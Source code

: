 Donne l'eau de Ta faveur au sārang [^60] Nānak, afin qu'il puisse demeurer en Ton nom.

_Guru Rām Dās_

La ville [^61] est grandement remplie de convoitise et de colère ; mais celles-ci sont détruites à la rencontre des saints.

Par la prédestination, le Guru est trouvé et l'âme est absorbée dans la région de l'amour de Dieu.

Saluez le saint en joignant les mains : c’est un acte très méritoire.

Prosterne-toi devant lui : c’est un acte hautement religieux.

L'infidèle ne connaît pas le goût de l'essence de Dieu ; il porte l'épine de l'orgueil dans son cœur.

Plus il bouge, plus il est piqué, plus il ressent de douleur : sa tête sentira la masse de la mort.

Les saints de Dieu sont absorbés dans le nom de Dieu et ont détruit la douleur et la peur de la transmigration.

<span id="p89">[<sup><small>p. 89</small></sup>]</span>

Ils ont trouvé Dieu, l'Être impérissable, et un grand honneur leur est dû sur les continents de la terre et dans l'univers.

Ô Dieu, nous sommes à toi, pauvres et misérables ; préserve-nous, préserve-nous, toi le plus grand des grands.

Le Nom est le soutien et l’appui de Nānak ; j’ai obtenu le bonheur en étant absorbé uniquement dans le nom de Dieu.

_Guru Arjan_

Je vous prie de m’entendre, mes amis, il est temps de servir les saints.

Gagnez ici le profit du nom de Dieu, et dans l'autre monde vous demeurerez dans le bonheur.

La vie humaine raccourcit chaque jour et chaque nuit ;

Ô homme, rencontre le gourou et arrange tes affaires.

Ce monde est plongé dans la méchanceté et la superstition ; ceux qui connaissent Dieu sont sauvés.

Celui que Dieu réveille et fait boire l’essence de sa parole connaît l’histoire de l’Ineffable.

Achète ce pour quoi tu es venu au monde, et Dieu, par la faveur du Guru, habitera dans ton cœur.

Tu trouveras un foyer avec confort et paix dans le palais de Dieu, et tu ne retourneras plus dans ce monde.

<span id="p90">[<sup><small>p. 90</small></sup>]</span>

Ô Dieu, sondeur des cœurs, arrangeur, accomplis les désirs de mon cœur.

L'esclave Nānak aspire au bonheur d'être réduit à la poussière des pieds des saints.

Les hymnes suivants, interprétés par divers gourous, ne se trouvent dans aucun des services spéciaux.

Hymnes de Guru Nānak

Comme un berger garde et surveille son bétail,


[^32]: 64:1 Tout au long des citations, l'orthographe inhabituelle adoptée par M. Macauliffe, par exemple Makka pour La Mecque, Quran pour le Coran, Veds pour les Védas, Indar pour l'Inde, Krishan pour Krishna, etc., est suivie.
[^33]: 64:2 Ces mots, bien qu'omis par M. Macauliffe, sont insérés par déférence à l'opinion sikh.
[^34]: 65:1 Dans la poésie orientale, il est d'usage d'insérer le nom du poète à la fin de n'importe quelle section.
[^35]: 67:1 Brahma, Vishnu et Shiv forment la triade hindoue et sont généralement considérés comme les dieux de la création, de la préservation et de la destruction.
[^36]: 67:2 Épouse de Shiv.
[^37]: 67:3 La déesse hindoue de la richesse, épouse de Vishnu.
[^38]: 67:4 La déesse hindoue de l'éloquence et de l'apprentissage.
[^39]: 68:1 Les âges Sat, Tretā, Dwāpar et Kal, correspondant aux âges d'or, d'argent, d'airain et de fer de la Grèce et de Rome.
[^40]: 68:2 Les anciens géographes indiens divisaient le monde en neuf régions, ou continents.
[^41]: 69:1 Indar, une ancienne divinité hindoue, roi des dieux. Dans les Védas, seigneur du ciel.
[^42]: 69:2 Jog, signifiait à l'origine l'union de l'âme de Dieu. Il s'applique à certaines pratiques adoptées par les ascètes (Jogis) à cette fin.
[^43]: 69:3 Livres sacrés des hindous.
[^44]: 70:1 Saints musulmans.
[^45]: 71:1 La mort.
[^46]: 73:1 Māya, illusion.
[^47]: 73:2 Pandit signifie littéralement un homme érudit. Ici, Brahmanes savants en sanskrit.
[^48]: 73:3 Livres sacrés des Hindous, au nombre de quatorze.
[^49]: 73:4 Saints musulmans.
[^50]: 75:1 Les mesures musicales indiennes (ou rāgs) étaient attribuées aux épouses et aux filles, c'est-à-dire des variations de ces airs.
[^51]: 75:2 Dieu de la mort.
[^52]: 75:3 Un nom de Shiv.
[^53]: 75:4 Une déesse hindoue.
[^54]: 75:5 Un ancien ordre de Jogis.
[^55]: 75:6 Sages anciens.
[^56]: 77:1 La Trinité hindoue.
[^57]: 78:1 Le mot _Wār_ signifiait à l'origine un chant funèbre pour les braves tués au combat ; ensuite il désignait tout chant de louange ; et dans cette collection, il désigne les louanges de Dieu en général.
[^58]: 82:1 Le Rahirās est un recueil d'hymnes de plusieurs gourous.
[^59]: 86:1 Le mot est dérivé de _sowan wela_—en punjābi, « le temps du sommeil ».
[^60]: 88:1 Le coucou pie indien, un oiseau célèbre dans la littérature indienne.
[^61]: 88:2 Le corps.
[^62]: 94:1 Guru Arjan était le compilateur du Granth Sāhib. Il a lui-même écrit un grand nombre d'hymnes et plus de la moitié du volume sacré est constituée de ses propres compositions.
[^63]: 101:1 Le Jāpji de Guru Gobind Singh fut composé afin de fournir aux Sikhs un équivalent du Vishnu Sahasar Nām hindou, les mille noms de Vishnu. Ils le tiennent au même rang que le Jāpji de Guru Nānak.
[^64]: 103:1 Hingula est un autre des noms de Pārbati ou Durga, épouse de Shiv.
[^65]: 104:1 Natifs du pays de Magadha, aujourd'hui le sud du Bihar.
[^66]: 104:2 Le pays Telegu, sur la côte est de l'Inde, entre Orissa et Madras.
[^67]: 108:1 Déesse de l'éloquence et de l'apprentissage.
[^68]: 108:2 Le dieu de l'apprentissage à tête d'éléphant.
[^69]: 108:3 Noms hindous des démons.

++++++++

● Task statement
Can you write out the lines above, from the first one through the one containing "La ville [^61]", exactly as they appear and nothing more?

● Exercise output
Source code

: Donne l'eau de Ta faveur au sārang [^60] Nānak, afin qu'il puisse demeurer en Ton nom.

_Guru Rām Dās_

La ville [^61] est grandement remplie de convoitise et de colère ; mais celles-ci sont détruites à la rencontre des saints.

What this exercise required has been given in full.